=== About this task ===
Give back the full data, unchanged and complete.

Stored data
/---

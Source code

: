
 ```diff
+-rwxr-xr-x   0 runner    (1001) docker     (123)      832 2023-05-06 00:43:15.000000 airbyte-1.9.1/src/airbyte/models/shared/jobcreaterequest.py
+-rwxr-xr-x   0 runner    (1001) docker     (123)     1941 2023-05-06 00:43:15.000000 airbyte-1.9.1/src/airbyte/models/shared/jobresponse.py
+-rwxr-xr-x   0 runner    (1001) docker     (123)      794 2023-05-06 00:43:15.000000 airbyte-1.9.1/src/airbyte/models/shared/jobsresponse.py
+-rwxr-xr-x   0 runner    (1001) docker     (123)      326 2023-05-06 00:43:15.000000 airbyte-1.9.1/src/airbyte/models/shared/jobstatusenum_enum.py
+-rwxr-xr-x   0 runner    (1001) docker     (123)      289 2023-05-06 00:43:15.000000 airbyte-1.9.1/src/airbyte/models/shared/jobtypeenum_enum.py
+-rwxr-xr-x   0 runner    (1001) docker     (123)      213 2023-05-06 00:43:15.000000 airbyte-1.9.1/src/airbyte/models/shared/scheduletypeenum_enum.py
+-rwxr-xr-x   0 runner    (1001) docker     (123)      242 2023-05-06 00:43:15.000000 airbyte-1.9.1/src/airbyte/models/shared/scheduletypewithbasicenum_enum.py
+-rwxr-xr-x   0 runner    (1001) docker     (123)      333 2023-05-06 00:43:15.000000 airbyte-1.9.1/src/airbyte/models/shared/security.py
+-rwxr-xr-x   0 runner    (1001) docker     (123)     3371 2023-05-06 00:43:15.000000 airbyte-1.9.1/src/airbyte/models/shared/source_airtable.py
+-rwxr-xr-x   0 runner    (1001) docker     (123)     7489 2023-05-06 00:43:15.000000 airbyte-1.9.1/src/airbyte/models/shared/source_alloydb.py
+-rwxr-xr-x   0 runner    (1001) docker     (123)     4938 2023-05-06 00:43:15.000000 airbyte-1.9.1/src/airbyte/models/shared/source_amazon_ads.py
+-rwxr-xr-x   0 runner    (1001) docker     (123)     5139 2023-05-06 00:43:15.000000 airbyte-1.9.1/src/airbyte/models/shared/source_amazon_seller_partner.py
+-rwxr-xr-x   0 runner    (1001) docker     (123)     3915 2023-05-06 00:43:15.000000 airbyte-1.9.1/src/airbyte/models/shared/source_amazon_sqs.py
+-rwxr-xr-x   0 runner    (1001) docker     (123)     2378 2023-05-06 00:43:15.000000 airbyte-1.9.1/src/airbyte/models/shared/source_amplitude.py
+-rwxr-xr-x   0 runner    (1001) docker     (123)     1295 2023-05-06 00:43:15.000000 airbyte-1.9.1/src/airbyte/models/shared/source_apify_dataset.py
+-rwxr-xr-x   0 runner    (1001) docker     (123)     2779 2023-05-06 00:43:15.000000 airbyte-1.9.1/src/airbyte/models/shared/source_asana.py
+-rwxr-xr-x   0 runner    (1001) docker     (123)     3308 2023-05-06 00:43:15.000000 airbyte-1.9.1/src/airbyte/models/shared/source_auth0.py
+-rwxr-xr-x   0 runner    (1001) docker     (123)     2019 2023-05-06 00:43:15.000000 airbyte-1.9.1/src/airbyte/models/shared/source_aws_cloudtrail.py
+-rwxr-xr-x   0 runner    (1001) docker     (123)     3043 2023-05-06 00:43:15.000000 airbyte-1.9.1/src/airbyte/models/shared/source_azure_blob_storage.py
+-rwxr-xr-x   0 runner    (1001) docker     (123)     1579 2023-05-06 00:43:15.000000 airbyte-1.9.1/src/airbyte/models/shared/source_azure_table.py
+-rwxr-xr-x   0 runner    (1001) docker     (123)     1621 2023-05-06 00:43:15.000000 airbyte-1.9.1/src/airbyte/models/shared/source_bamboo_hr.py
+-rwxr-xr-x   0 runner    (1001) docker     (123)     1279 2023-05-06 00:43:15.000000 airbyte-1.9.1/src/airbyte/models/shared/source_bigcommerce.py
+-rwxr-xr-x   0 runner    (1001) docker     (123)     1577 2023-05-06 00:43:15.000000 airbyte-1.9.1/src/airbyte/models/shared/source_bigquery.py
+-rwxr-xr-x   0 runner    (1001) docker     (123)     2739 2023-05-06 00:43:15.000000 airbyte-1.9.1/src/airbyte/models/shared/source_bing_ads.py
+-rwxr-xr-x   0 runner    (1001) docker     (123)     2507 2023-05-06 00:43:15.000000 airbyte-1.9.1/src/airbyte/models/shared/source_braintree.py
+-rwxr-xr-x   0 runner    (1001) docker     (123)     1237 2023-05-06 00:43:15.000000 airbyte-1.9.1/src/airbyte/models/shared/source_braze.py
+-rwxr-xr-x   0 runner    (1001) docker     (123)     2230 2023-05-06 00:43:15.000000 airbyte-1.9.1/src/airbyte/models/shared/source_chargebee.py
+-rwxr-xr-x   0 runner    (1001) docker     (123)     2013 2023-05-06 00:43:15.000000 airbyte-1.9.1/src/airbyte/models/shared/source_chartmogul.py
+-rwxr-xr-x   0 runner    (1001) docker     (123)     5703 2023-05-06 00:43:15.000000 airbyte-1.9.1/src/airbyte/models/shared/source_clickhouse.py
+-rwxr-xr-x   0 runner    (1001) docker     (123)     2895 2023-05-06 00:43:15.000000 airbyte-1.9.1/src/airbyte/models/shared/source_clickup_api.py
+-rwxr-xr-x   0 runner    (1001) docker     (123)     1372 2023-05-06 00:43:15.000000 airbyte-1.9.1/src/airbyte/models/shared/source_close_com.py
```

\---

=== Task output ===
Source code

:
 ```diff
+-rwxr-xr-x   0 runner    (1001) docker     (123)      832 2023-05-06 00:43:15.000000 airbyte-1.9.1/src/airbyte/models/shared/jobcreaterequest.py
+-rwxr-xr-x   0 runner    (1001) docker     (123)     1941 2023-05-06 00:43:15.000000 airbyte-1.9.1/src/airbyte/models/shared/jobresponse.py
+-rwxr-xr-x   0 runner    (1001) docker     (123)      794 2023-05-06 00:43:15.000000 airbyte-1.9.1/src/airbyte/models/shared/jobsresponse.py
+-rwxr-xr-x   0 runner    (1001) docker     (123)      326 2023-05-06 00:43:15.000000 airbyte-1.9.1/src/airbyte/models/shared/jobstatusenum_enum.py
+-rwxr-xr-x   0 runner    (1001) docker     (123)      289 2023-05-06 00:43:15.000000 airbyte-1.9.1/src/airbyte/models/shared/jobtypeenum_enum.py
+-rwxr-xr-x   0 runner    (1001) docker     (123)      213 2023-05-06 00:43:15.000000 airbyte-1.9.1/src/airbyte/models/shared/scheduletypeenum_enum.py
+-rwxr-xr-x   0 runner    (1001) docker     (123)      242 2023-05-06 00:43:15.000000 airbyte-1.9.1/src/airbyte/models/shared/scheduletypewithbasicenum_enum.py
+-rwxr-xr-x   0 runner    (1001) docker     (123)      333 2023-05-06 00:43:15.000000 airbyte-1.9.1/src/airbyte/models/shared/security.py
+-rwxr-xr-x   0 runner    (1001) docker     (123)     3371 2023-05-06 00:43:15.000000 airbyte-1.9.1/src/airbyte/models/shared/source_airtable.py
+-rwxr-xr-x   0 runner    (1001) docker     (123)     7489 2023-05-06 00:43:15.000000 airbyte-1.9.1/src/airbyte/models/shared/source_alloydb.py
+-rwxr-xr-x   0 runner    (1001) docker     (123)     4938 2023-05-06 00:43:15.000000 airbyte-1.9.1/src/airbyte/models/shared/source_amazon_ads.py
+-rwxr-xr-x   0 runner    (1001) docker     (123)     5139 2023-05-06 00:43:15.000000 airbyte-1.9.1/src/airbyte/models/shared/source_amazon_seller_partner.py
+-rwxr-xr-x   0 runner    (1001) docker     (123)     3915 2023-05-06 00:43:15.000000 airbyte-1.9.1/src/airbyte/models/shared/source_amazon_sqs.py
+-rwxr-xr-x   0 runner    (1001) docker     (123)     2378 2023-05-06 00:43:15.000000 airbyte-1.9.1/src/airbyte/models/shared/source_amplitude.py
+-rwxr-xr-x   0 runner    (1001) docker     (123)     1295 2023-05-06 00:43:15.000000 airbyte-1.9.1/src/airbyte/models/shared/source_apify_dataset.py
+-rwxr-xr-x   0 runner    (1001) docker     (123)     2779 2023-05-06 00:43:15.000000 airbyte-1.9.1/src/airbyte/models/shared/source_asana.py
+-rwxr-xr-x   0 runner    (1001) docker     (123)     3308 2023-05-06 00:43:15.000000 airbyte-1.9.1/src/airbyte/models/shared/source_auth0.py
+-rwxr-xr-x   0 runner    (1001) docker     (123)     2019 2023-05-06 00:43:15.000000 airbyte-1.9.1/src/airbyte/models/shared/source_aws_cloudtrail.py
+-rwxr-xr-x   0 runner    (1001) docker     (123)     3043 2023-05-06 00:43:15.000000 airbyte-1.9.1/src/airbyte/models/shared/source_azure_blob_storage.py
+-rwxr-xr-x   0 runner    (1001) docker     (123)     1579 2023-05-06 00:43:15.000000 airbyte-1.9.1/src/airbyte/models/shared/source_azure_table.py
+-rwxr-xr-x   0 runner    (1001) docker     (123)     1621 2023-05-06 00:43:15.000000 airbyte-1.9.1/src/airbyte/models/shared/source_bamboo_hr.py
+-rwxr-xr-x   0 runner    (1001) docker     (123)     1279 2023-05-06 00:43:15.000000 airbyte-1.9.1/src/airbyte/models/shared/source_bigcommerce.py
+-rwxr-xr-x   0 runner    (1001) docker     (123)     1577 2023-05-06 00:43:15.000000 airbyte-1.9.1/src/airbyte/models/shared/source_bigquery.py
+-rwxr-xr-x   0 runner    (1001) docker     (123)     2739 2023-05-06 00:43:15.000000 airbyte-1.9.1/src/airbyte/models/shared/source_bing_ads.py
+-rwxr-xr-x   0 runner    (1001) docker     (123)     2507 2023-05-06 00:43:15.000000 airbyte-1.9.1/src/airbyte/models/shared/source_braintree.py
+-rwxr-xr-x   0 runner    (1001) docker     (123)     1237 2023-05-06 00:43:15.000000 airbyte-1.9.1/src/airbyte/models/shared/source_braze.py
+-rwxr-xr-x   0 runner    (1001) docker     (123)     2230 2023-05-06 00:43:15.000000 airbyte-1.9.1/src/airbyte/models/shared/source_chargebee.py
+-rwxr-xr-x   0 runner    (1001) docker     (123)     2013 2023-05-06 00:43:15.000000 airbyte-1.9.1/src/airbyte/models/shared/source_chartmogul.py
+-rwxr-xr-x   0 runner    (1001) docker     (123)     5703 2023-05-06 00:43:15.000000 airbyte-1.9.1/src/airbyte/models/shared/source_clickhouse.py
+-rwxr-xr-x   0 runner    (1001) docker     (123)     2895 2023-05-06 00:43:15.000000 airbyte-1.9.1/src/airbyte/models/shared/source_clickup_api.py
+-rwxr-xr-x   0 runner    (1001) docker     (123)     1372 2023-05-06 00:43:15.000000 airbyte-1.9.1/src/airbyte/models/shared/source_close_com.py
```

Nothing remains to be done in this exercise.